**SUPPLIED RECORDS:**
____________

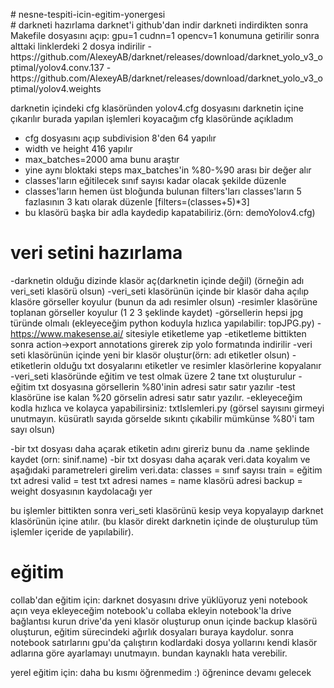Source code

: <p># nesne-tespiti-icin-egitim-yonergesi
<br>
# darkneti hazırlama
darknet'i github'dan indir
darkneti indirdikten sonra Makefile dosyasını açıp:
	gpu=1
	cudnn=1
	opencv=1 konumuna getirilir
sonra alttaki linklerdeki 2 dosya indirilir
- https://github.com/AlexeyAB/darknet/releases/download/darknet_yolo_v3_optimal/yolov4.conv.137
- https://github.com/AlexeyAB/darknet/releases/download/darknet_yolo_v3_optimal/yolov4.weights


darknetin içindeki cfg klasöründen yolov4.cfg dosyasını darknetin içine çıkarılır
burada yapılan işlemleri koyacağım cfg klasöründe açıkladım
- cfg dosyasını açıp subdivision 8'den 64 yapılır
- width ve height 416 yapılır
- max_batches=2000 ama bunu araştır
- yine aynı bloktaki steps max_batches'in %80-%90 arası bir değer alır
- classes'ların eğitilecek sınıf sayısı kadar olacak şekilde düzenle
- classes'ların hemen üst bloğunda bulunan filters'ları classes'ların 5 fazlasının 3 katı olarak düzenle [filters=(classes+5)*3]
- bu klasörü başka bir adla kaydedip kapatabiliriz.(örn: demoYolov4.cfg)
 



# veri setini hazırlama
-darknetin olduğu dizinde klasör aç(darknetin içinde değil) (örneğin adı veri_seti klasörü olsun)
-veri_seti klasörünün içinde bir klasör daha açılıp klasöre görseller koyulur (bunun da adı resimler olsun)
-resimler klasörüne toplanan görseller koyulur (1 2 3 şeklinde kaydet)
-görsellerin hepsi jpg türünde olmalı (ekleyeceğim python koduyla hızlıca yapılabilir: topJPG.py)
-https://www.makesense.ai/ sitesiyle etiketleme yap 
-etiketleme bittikten sonra action->export annotations girerek zip yolo formatında indirilir
-veri seti klasörünün içinde yeni bir klasör oluştur(örn: adı etiketler olsun)
-etiketlerin olduğu txt dosyalarını etiketler ve resimler klasörlerine kopyalanır
-veri_seti klasöründe eğitim ve test olmak üzere 2 tane txt oluşturulur
-eğitim txt dosyasına görsellerin %80'inin adresi satır satır yazılır
-test klasörüne ise kalan %20 görselin adresi satır satır yazılır.
-ekleyeceğim kodla hızlıca ve kolayca yapabilirsiniz: txtIslemleri.py  (görsel sayısını girmeyi unutmayın. küsüratlı sayıda görselde sıkıntı çıkabilir mümkünse %80'i tam sayı olsun)

-bir txt dosyası daha açarak etiketin adını gireriz bunu da .name şeklinde kaydet (orn: sinif.name)
-bir txt dosyası daha açarak veri.data koyalım ve aşağıdaki parametreleri girelim
	veri.data: 
		classes = sınıf sayısı
		train = eğitim txt adresi
		valid = test txt adresi
		names = name klasörü adresi
		backup = weight dosyasının kaydolacağı yer

bu işlemler bittikten sonra veri_seti klasörünü kesip veya kopyalayıp darknet klasörünün içine atılır. (bu klasör direkt darknetin içinde de oluşturulup tüm işlemler içeride de yapılabilir).


# eğitim
collab'dan eğitim için:
darknet dosyasını drive yüklüyoruz
yeni notebook açın veya ekleyeceğim notebook'u collaba ekleyin
notebook'la drive bağlantısı kurun
drive'da yeni klasör oluşturup onun içinde backup klasörü oluşturun, eğitim sürecindeki ağırlık dosyaları buraya kaydolur.
sonra notebook satırlarını gpu'da çalıştırın
kodlardaki dosya yollarını kendi klasör adlarına göre ayarlamayı unutmayın. bundan kaynaklı hata verebilir.  

yerel eğitim için:
daha bu kısmı öğrenmedim :)
öğrenince devamı gelecek
<p>

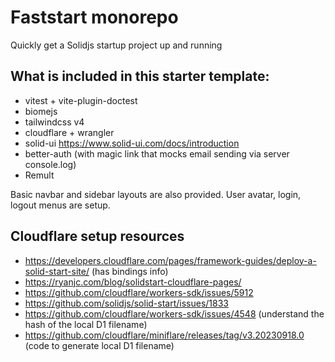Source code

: # Faststart monorepo

Quickly get a Solidjs startup project up and running


## What is included in this starter template:

- vitest + vite-plugin-doctest
- biomejs
- tailwindcss v4
- cloudflare + wrangler
- solid-ui https://www.solid-ui.com/docs/introduction
- better-auth (with magic link that mocks email sending via server console.log)
- Remult

Basic navbar and sidebar layouts are also provided. User avatar, login, logout menus are setup.


## Cloudflare setup resources
 - https://developers.cloudflare.com/pages/framework-guides/deploy-a-solid-start-site/ (has bindings info)
 - https://ryanjc.com/blog/solidstart-cloudflare-pages/
 - https://github.com/cloudflare/workers-sdk/issues/5912
 - https://github.com/solidjs/solid-start/issues/1833
 - https://github.com/cloudflare/workers-sdk/issues/4548 (understand the hash of the local D1 filename)
 - https://github.com/cloudflare/miniflare/releases/tag/v3.20230918.0 (code to generate local D1 filename)
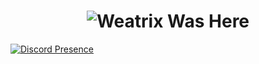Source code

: <h1 align="center"> </🌼Weatrix>  
 <img href="[https://discord.com/users/1003950576800899083" src="https://media.discordapp.net/attachments/1020364866877399110/1109213299901481091/text.gif" alt="Weatrix Was Here" />
</h1>


[![Discord Presence](https://lanyard-profile-readme.vercel.app/api/1003950576800899083?hideDiscrim=true)](https://discord.com/users/1003950576800899083)
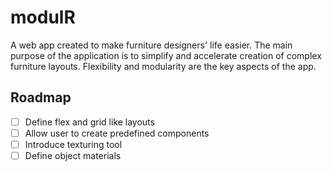 # modulR
A web app created to make furniture designers' life easier. The main purpose of the application is to simplify and accelerate creation of complex furniture layouts. Flexibility and modularity are the key aspects of the app.

## Roadmap
- [ ] Define flex and grid like layouts
- [ ] Allow user to create predefined components
- [ ] Introduce texturing tool
- [ ] Define object materials

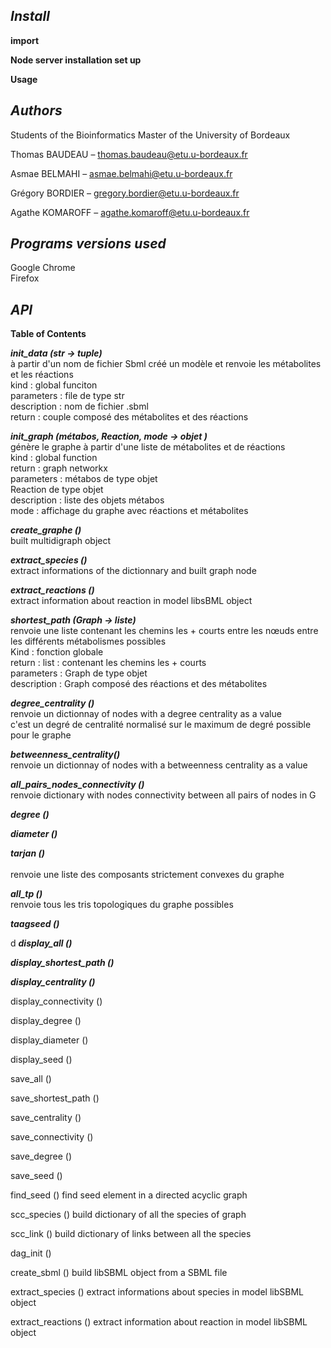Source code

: *<h2>Install </h2>*

**import**




**Node server installation  set up** 




**Usage** 


*<h2>Authors </h2>* 

Students of the Bioinformatics Master of the University of Bordeaux 

Thomas BAUDEAU – thomas.baudeau@etu.u-bordeaux.fr   

Asmae BELMAHI  –  asmae.belmahi@etu.u-bordeaux.fr 

Grégory BORDIER – gregory.bordier@etu.u-bordeaux.fr 

Agathe KOMAROFF – agathe.komaroff@etu.u-bordeaux.fr 


*<h2>Programs versions used </h2>*

Google Chrome <br>
Firefox 


*<h2>API </h2>*
__Table of Contents__

 <strong><em>init_data (str -> tuple) </em></strong> <br>
à partir d'un nom de fichier Sbml créé un modèle et renvoie les métabolites et les réactions <br>
kind : global funciton <br>
parameters : file de type str <br>
description : nom de fichier .sbml<br>
return : couple composé des métabolites et des réactions <br>

 <strong><em>init_graph (métabos, Reaction, mode → objet ) </em></strong> <br>
génère le graphe à partir d'une liste de métabolites et de réactions  <br>
kind : global function <br>
return : graph networkx <br>
parameters : métabos de type objet<br>
Reaction de type objet<br>
description : liste des objets métabos<br>
mode : affichage du graphe avec réactions et métabolites <br>

<strong><em>create_graphe ()  </em></strong> <br>
built multidigraph object

<strong><em>extract_species ()  </em></strong> <br>
extract informations of the dictionnary and built graph node <br>

 <strong><em> extract_reactions () </em></strong> <br>
extract information about reaction in model libsBML object <br>


 <strong><em> shortest_path (Graph → liste) </em></strong> <br>
renvoie une liste contenant les chemins les + courts entre les nœuds entre les différents métabolismes possibles <br>
Kind : fonction globale <br>
return : list : contenant les chemins les + courts <br>
parameters : Graph de type objet <br>
description : Graph composé des réactions et des métabolites <br>

 <strong><em> degree_centrality () </em></strong> <br>
renvoie un dictionnay of nodes with a degree centrality as a value <br>
c'est un degré de centralité normalisé sur le maximum de degré possible pour le graphe <br>

  <strong><em> betweenness_centrality() </em></strong> <br>
renvoie un dictionnay of nodes with a betweenness centrality as a value <br>

 <strong><em> all_pairs_nodes_connectivity () </em></strong>  <br>
renvoie dictionary with nodes connectivity between all pairs of nodes in G <br>

 <strong><em> degree () </em></strong>  <br> 

 <strong><em> diameter () </em></strong>  <br> 

  <strong><em> tarjan () </em></strong>  <br>  
 	renvoie une liste des composants strictement convexes du graphe 

 <strong><em> all_tp ()  </em></strong>  <br> 
	renvoie tous les tris topologiques du graphe possibles 

 <strong><em> taagseed ()  </em></strong>  <br> 



d <strong><em> display_all () </em></strong>  <br>  

 <strong><em>  display_shortest_path ()  </em></strong>  <br>

 <strong><em> display_centrality ()  </em></strong>  <br> 

display_connectivity () 

display_degree () 

display_diameter () 

display_seed () 

save_all () 

save_shortest_path () 

save_centrality () 

save_connectivity () 

save_degree () 

save_seed () 

find_seed ()
	find seed element in a directed acyclic graph

scc_species ()
	build dictionary of all the species of graph

scc_link ()
	build dictionary of links between all the species 

dag_init () 

create_sbml ()
	build libSBML object from a SBML file

extract_species ()
	extract informations about species in model libSBML object

extract_reactions () 
	extract information about reaction in model libSBML object 


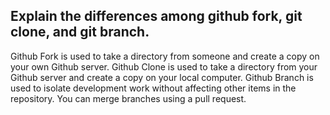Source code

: Explain the differences among github fork, git clone, and git branch.
----------------------------

Github Fork is used to take a directory from someone and create a copy on your own Github server.
Github Clone is used to take a directory from your Github server and create a copy on your local computer.
Github Branch is used to isolate development work without affecting other items in the repository. You can merge branches using a pull request.
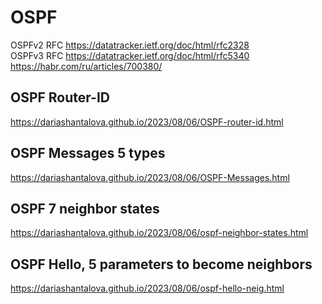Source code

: 
# OSPF
OSPFv2 RFC <https://datatracker.ietf.org/doc/html/rfc2328>  
OSPFv3 RFC <https://datatracker.ietf.org/doc/html/rfc5340>  
<https://habr.com/ru/articles/700380/>  

## OSPF Router-ID
<https://dariashantalova.github.io/2023/08/06/OSPF-router-id.html>
## OSPF Messages 5 types
<https://dariashantalova.github.io/2023/08/06/OSPF-Messages.html>
## OSPF 7 neighbor states
<https://dariashantalova.github.io/2023/08/06/ospf-neighbor-states.html>

## OSPF Hello, 5 parameters to become neighbors
<https://dariashantalova.github.io/2023/08/06/ospf-hello-neig.html>



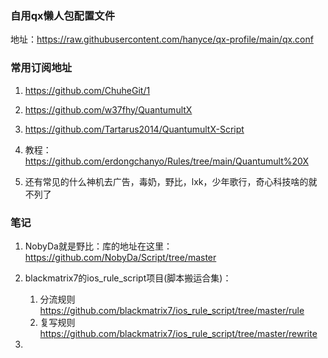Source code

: ### 自用qx懒人包配置文件
地址：https://raw.githubusercontent.com/hanyce/qx-profile/main/qx.conf

### 常用订阅地址
1. https://github.com/ChuheGit/1

2. https://github.com/w37fhy/QuantumultX

3. https://github.com/Tartarus2014/QuantumultX-Script

4. 教程：https://github.com/erdongchanyo/Rules/tree/main/Quantumult%20X

5. 还有常见的什么神机去广告，毒奶，野比，lxk，少年歌行，奇心科技啥的就不列了

### 笔记
1. NobyDa就是野比：库的地址在这里：https://github.com/NobyDa/Script/tree/master

2. blackmatrix7的ios_rule_script项目(脚本搬运合集)：
    1. 分流规则 https://github.com/blackmatrix7/ios_rule_script/tree/master/rule
    2. 复写规则 https://github.com/blackmatrix7/ios_rule_script/tree/master/rewrite
    
3. 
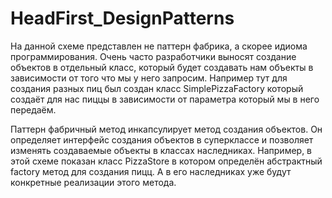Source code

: # HeadFirst_DesignPatterns
На данной схеме представлен не паттерн фабрика, а скорее идиома программирования.
Очень часто разработчики выносят создание объектов в отдельный класс, который будет создавать нам объекты в зависимости от того что мы у него запросим.
Например тут для создания разных пиц был создан класс SimplePizzaFactory который создаёт для нас пиццы в зависимости от параметра который мы в него передаём.
 
Паттерн фабричный метод инкапсулирует метод создания объектов.
Он определяет интерфейс создания объектов в суперклассе и позволяет изменять создаваемые объекты в классах наследниках.
Например, в этой схеме показан класс PizzaStore в котором определён абстрактный factory метод для создания пицц.
А в его наследниках уже будут конкретные реализации этого метода.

____________

**WHAT TO WORK ON:** What is needed is an exact retyping of the lines from the start of the data through the line with "darknetin içindeki cfg", with both end lines kept and every picture left out.

**SOLUTION BELOW:**
Source code

: <p># nesne-tespiti-icin-egitim-yonergesi
<br>
# darkneti hazırlama
darknet'i github'dan indir
darkneti indirdikten sonra Makefile dosyasını açıp:
	gpu=1
	cudnn=1
	opencv=1 konumuna getirilir
sonra alttaki linklerdeki 2 dosya indirilir
- https://github.com/AlexeyAB/darknet/releases/download/darknet_yolo_v3_optimal/yolov4.conv.137
- https://github.com/AlexeyAB/darknet/releases/download/darknet_yolo_v3_optimal/yolov4.weights


darknetin içindeki cfg klasöründen yolov4.cfg dosyasını darknetin içine çıkarılır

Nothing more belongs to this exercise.